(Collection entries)
[Start of section]
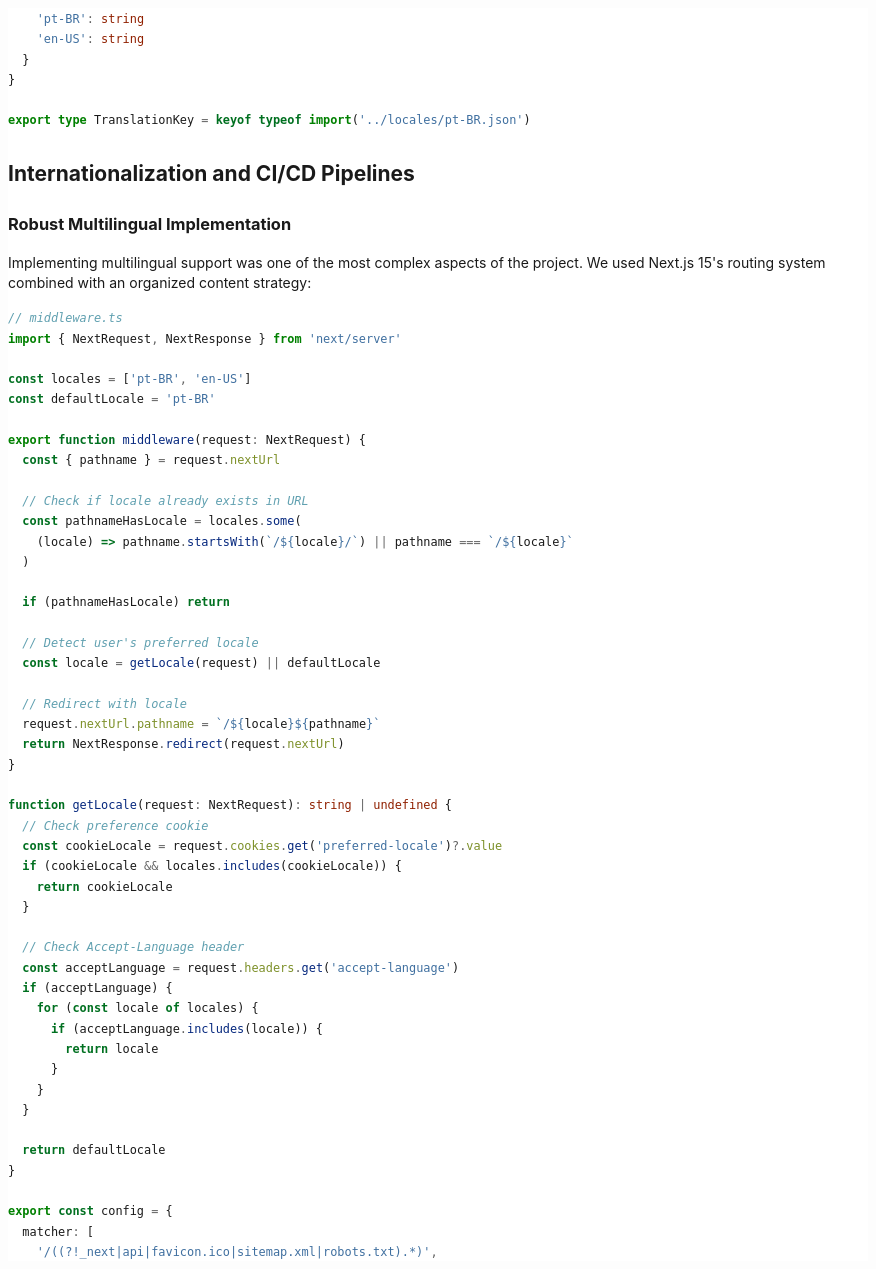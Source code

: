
 ```typescript
    'pt-BR': string
    'en-US': string
  }
}

export type TranslationKey = keyof typeof import('../locales/pt-BR.json')
```

## Internationalization and CI/CD Pipelines

### Robust Multilingual Implementation

Implementing multilingual support was one of the most complex aspects of the project. We used Next.js 15's routing system combined with an organized content strategy:

```typescript
// middleware.ts
import { NextRequest, NextResponse } from 'next/server'

const locales = ['pt-BR', 'en-US']
const defaultLocale = 'pt-BR'

export function middleware(request: NextRequest) {
  const { pathname } = request.nextUrl
  
  // Check if locale already exists in URL
  const pathnameHasLocale = locales.some(
    (locale) => pathname.startsWith(`/${locale}/`) || pathname === `/${locale}`
  )

  if (pathnameHasLocale) return

  // Detect user's preferred locale
  const locale = getLocale(request) || defaultLocale
  
  // Redirect with locale
  request.nextUrl.pathname = `/${locale}${pathname}`
  return NextResponse.redirect(request.nextUrl)
}

function getLocale(request: NextRequest): string | undefined {
  // Check preference cookie
  const cookieLocale = request.cookies.get('preferred-locale')?.value
  if (cookieLocale && locales.includes(cookieLocale)) {
    return cookieLocale
  }

  // Check Accept-Language header
  const acceptLanguage = request.headers.get('accept-language')
  if (acceptLanguage) {
    for (const locale of locales) {
      if (acceptLanguage.includes(locale)) {
        return locale
      }
    }
  }

  return defaultLocale
}

export const config = {
  matcher: [
    '/((?!_next|api|favicon.ico|sitemap.xml|robots.txt).*)',
```

  [key: string]: {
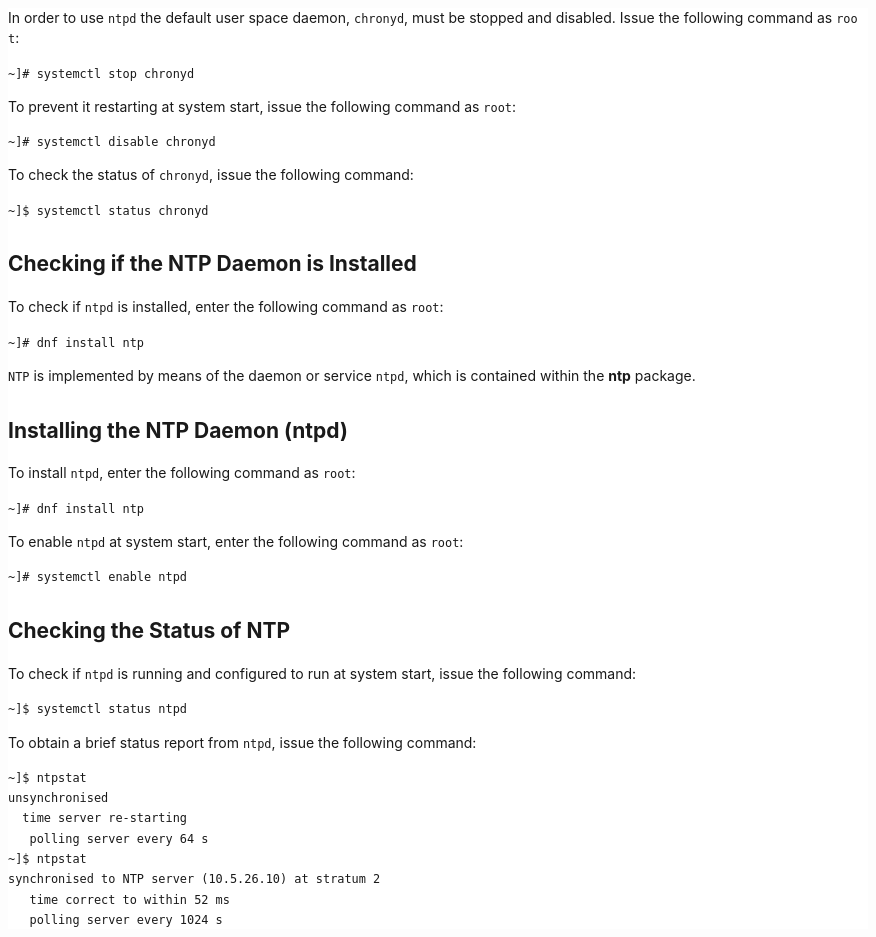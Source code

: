 In order to use `ntpd` the default user space daemon, `chronyd`, must be stopped and disabled. Issue the following command as `root`:

```
~]# systemctl stop chronyd
```

To prevent it restarting at system start, issue the following command as `root`:

```
~]# systemctl disable chronyd
```

To check the status of `chronyd`, issue the following command:

```
~]$ systemctl status chronyd
```

## Checking if the NTP Daemon is Installed

To check if `ntpd` is installed, enter the following command as `root`:

```
~]# dnf install ntp
```

`NTP` is implemented by means of the daemon or service `ntpd`, which is contained within the **ntp** package.

## Installing the NTP Daemon (ntpd)

To install `ntpd`, enter the following command as `root`:

```
~]# dnf install ntp
```

To enable `ntpd` at system start, enter the following command as `root`:

```
~]# systemctl enable ntpd
```

## Checking the Status of NTP

To check if `ntpd` is running and configured to run at system start, issue the following command:

```
~]$ systemctl status ntpd
```

To obtain a brief status report from `ntpd`, issue the following command:

```
~]$ ntpstat
unsynchronised
  time server re-starting
   polling server every 64 s
~]$ ntpstat
synchronised to NTP server (10.5.26.10) at stratum 2
   time correct to within 52 ms
   polling server every 1024 s
```
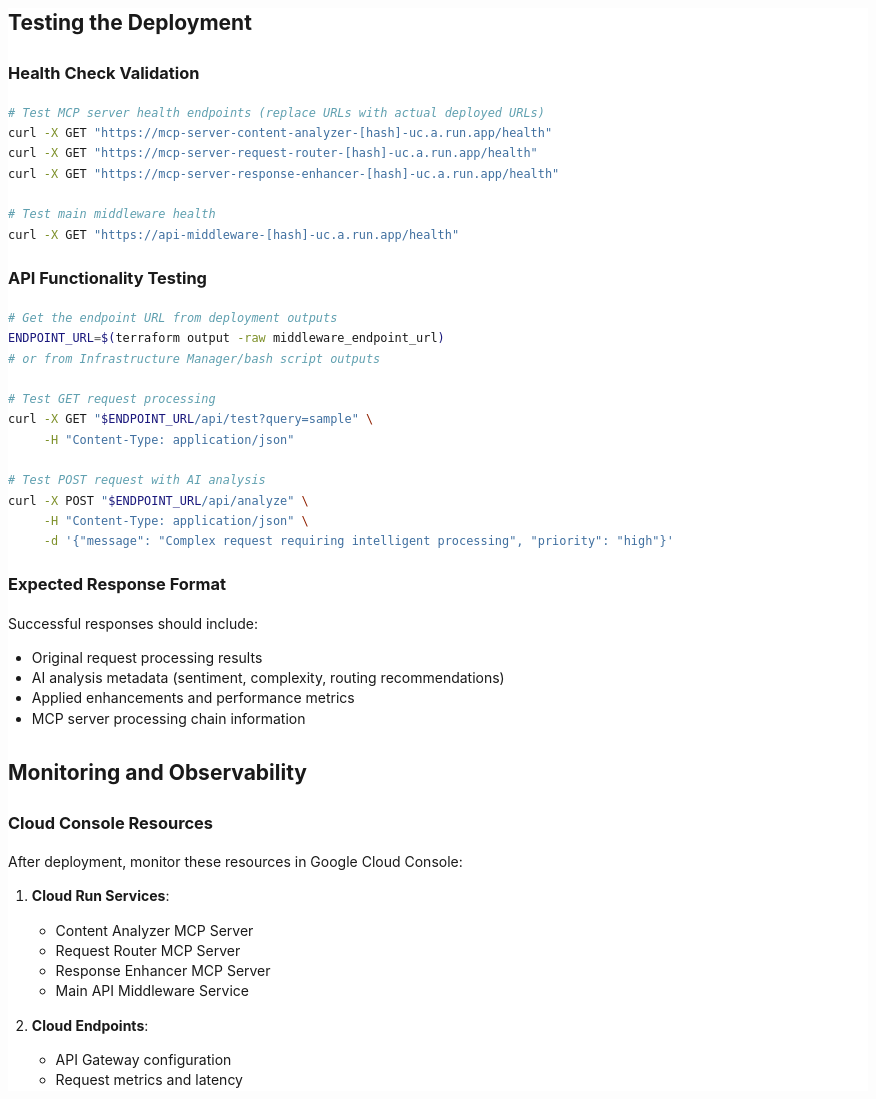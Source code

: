 ## Testing the Deployment

### Health Check Validation

```bash
# Test MCP server health endpoints (replace URLs with actual deployed URLs)
curl -X GET "https://mcp-server-content-analyzer-[hash]-uc.a.run.app/health"
curl -X GET "https://mcp-server-request-router-[hash]-uc.a.run.app/health"
curl -X GET "https://mcp-server-response-enhancer-[hash]-uc.a.run.app/health"

# Test main middleware health
curl -X GET "https://api-middleware-[hash]-uc.a.run.app/health"
```

### API Functionality Testing

```bash
# Get the endpoint URL from deployment outputs
ENDPOINT_URL=$(terraform output -raw middleware_endpoint_url)
# or from Infrastructure Manager/bash script outputs

# Test GET request processing
curl -X GET "$ENDPOINT_URL/api/test?query=sample" \
     -H "Content-Type: application/json"

# Test POST request with AI analysis
curl -X POST "$ENDPOINT_URL/api/analyze" \
     -H "Content-Type: application/json" \
     -d '{"message": "Complex request requiring intelligent processing", "priority": "high"}'
```

### Expected Response Format

Successful responses should include:
- Original request processing results
- AI analysis metadata (sentiment, complexity, routing recommendations)
- Applied enhancements and performance metrics
- MCP server processing chain information

## Monitoring and Observability

### Cloud Console Resources

After deployment, monitor these resources in Google Cloud Console:

1. **Cloud Run Services**:
   - Content Analyzer MCP Server
   - Request Router MCP Server  
   - Response Enhancer MCP Server
   - Main API Middleware Service

2. **Cloud Endpoints**:
   - API Gateway configuration
   - Request metrics and latency
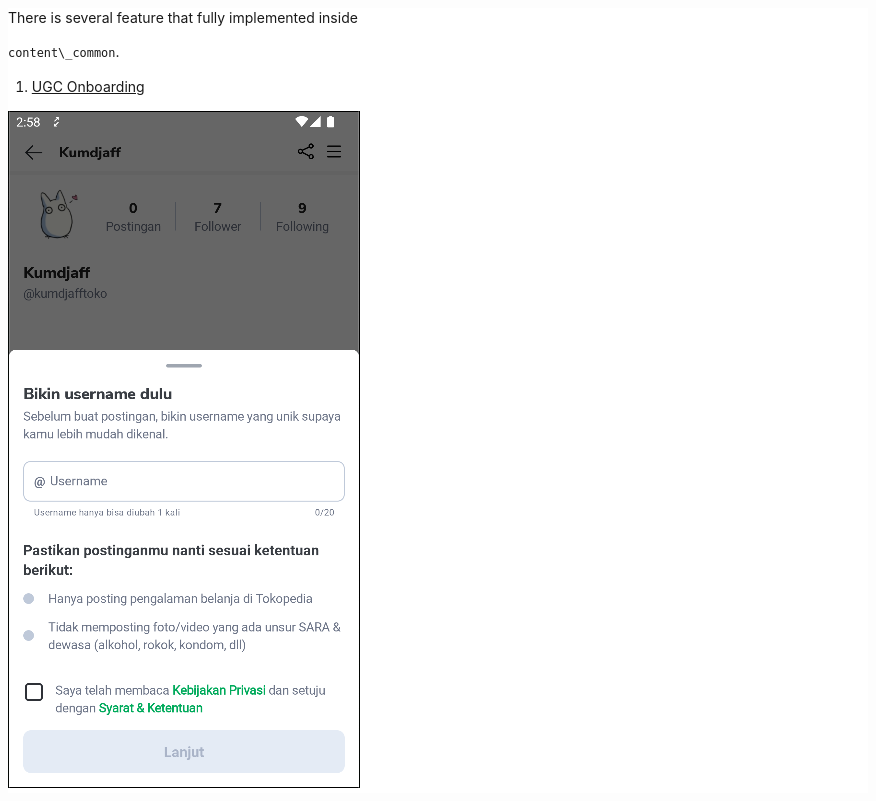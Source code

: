 There is several feature that fully implemented inside 

`content\_common`.



1. [UGC Onboarding](/wiki/spaces/PA/pages/1992929674)

![](res/image-20220707-075819.png)
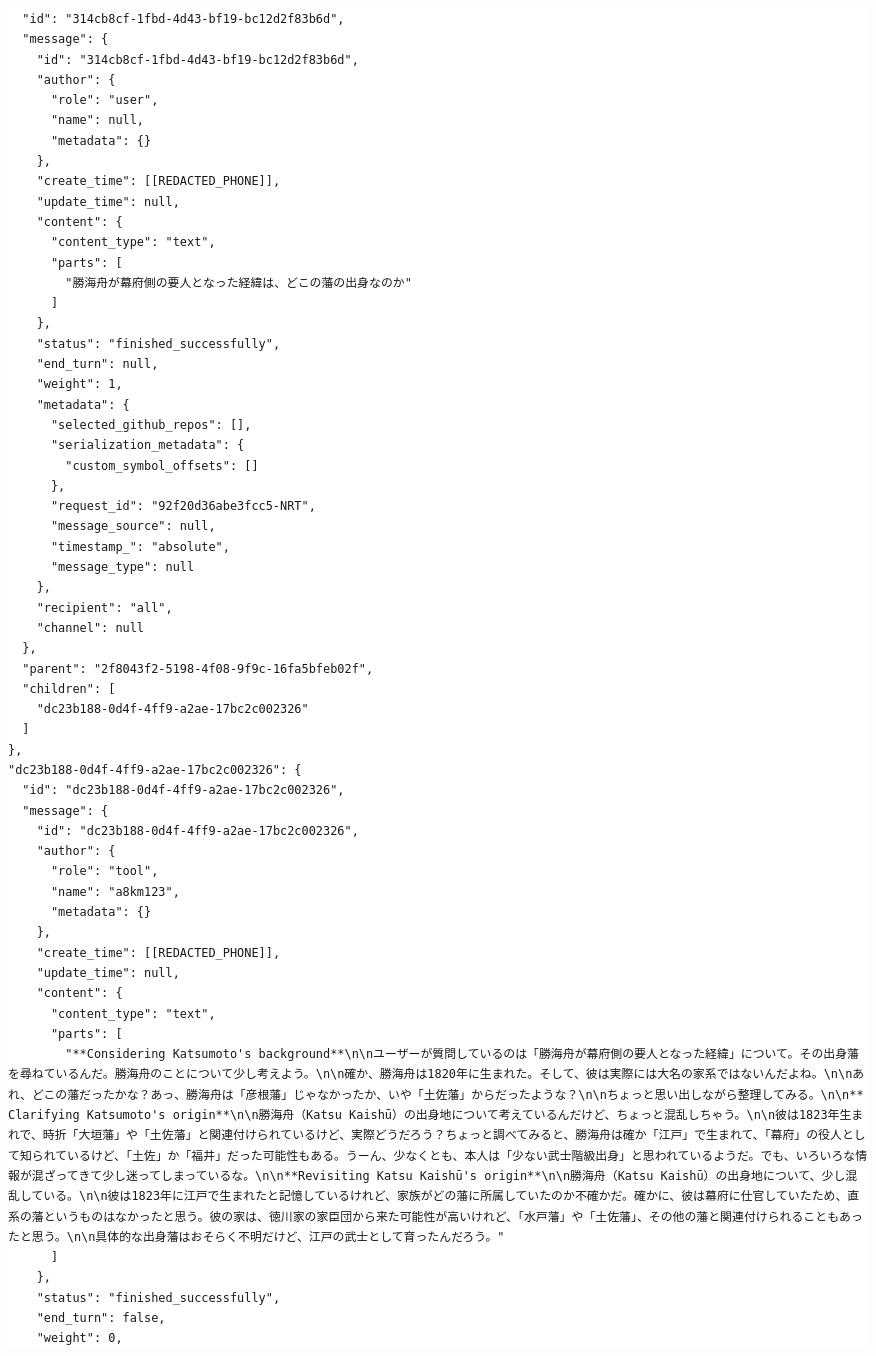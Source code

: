       "id": "314cb8cf-1fbd-4d43-bf19-bc12d2f83b6d",
      "message": {
        "id": "314cb8cf-1fbd-4d43-bf19-bc12d2f83b6d",
        "author": {
          "role": "user",
          "name": null,
          "metadata": {}
        },
        "create_time": [[REDACTED_PHONE]],
        "update_time": null,
        "content": {
          "content_type": "text",
          "parts": [
            "勝海舟が幕府側の要人となった経緯は、どこの藩の出身なのか"
          ]
        },
        "status": "finished_successfully",
        "end_turn": null,
        "weight": 1,
        "metadata": {
          "selected_github_repos": [],
          "serialization_metadata": {
            "custom_symbol_offsets": []
          },
          "request_id": "92f20d36abe3fcc5-NRT",
          "message_source": null,
          "timestamp_": "absolute",
          "message_type": null
        },
        "recipient": "all",
        "channel": null
      },
      "parent": "2f8043f2-5198-4f08-9f9c-16fa5bfeb02f",
      "children": [
        "dc23b188-0d4f-4ff9-a2ae-17bc2c002326"
      ]
    },
    "dc23b188-0d4f-4ff9-a2ae-17bc2c002326": {
      "id": "dc23b188-0d4f-4ff9-a2ae-17bc2c002326",
      "message": {
        "id": "dc23b188-0d4f-4ff9-a2ae-17bc2c002326",
        "author": {
          "role": "tool",
          "name": "a8km123",
          "metadata": {}
        },
        "create_time": [[REDACTED_PHONE]],
        "update_time": null,
        "content": {
          "content_type": "text",
          "parts": [
            "**Considering Katsumoto's background**\n\nユーザーが質問しているのは「勝海舟が幕府側の要人となった経緯」について。その出身藩を尋ねているんだ。勝海舟のことについて少し考えよう。\n\n確か、勝海舟は1820年に生まれた。そして、彼は実際には大名の家系ではないんだよね。\n\nあれ、どこの藩だったかな？あっ、勝海舟は「彦根藩」じゃなかったか、いや「土佐藩」からだったような？\n\nちょっと思い出しながら整理してみる。\n\n**Clarifying Katsumoto's origin**\n\n勝海舟（Katsu Kaishū）の出身地について考えているんだけど、ちょっと混乱しちゃう。\n\n彼は1823年生まれで、時折「大垣藩」や「土佐藩」と関連付けられているけど、実際どうだろう？ちょっと調べてみると、勝海舟は確か「江戸」で生まれて、「幕府」の役人として知られているけど、「土佐」か「福井」だった可能性もある。うーん、少なくとも、本人は「少ない武士階級出身」と思われているようだ。でも、いろいろな情報が混ざってきて少し迷ってしまっているな。\n\n**Revisiting Katsu Kaishū's origin**\n\n勝海舟（Katsu Kaishū）の出身地について、少し混乱している。\n\n彼は1823年に江戸で生まれたと記憶しているけれど、家族がどの藩に所属していたのか不確かだ。確かに、彼は幕府に仕官していたため、直系の藩というものはなかったと思う。彼の家は、徳川家の家臣団から来た可能性が高いけれど、「水戸藩」や「土佐藩」、その他の藩と関連付けられることもあったと思う。\n\n具体的な出身藩はおそらく不明だけど、江戸の武士として育ったんだろう。"
          ]
        },
        "status": "finished_successfully",
        "end_turn": false,
        "weight": 0,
[End of section]
> _Work required_:
Please write out exactly, and only, the lines from the beginning of the entries through the line containing "### Robust Multilingual Implementation", including both and skipping all pictures.

> _Solution below_:
Source code

:
 ```typescript
    'pt-BR': string
    'en-US': string
  }
}

export type TranslationKey = keyof typeof import('../locales/pt-BR.json')
```

## Internationalization and CI/CD Pipelines

### Robust Multilingual Implementation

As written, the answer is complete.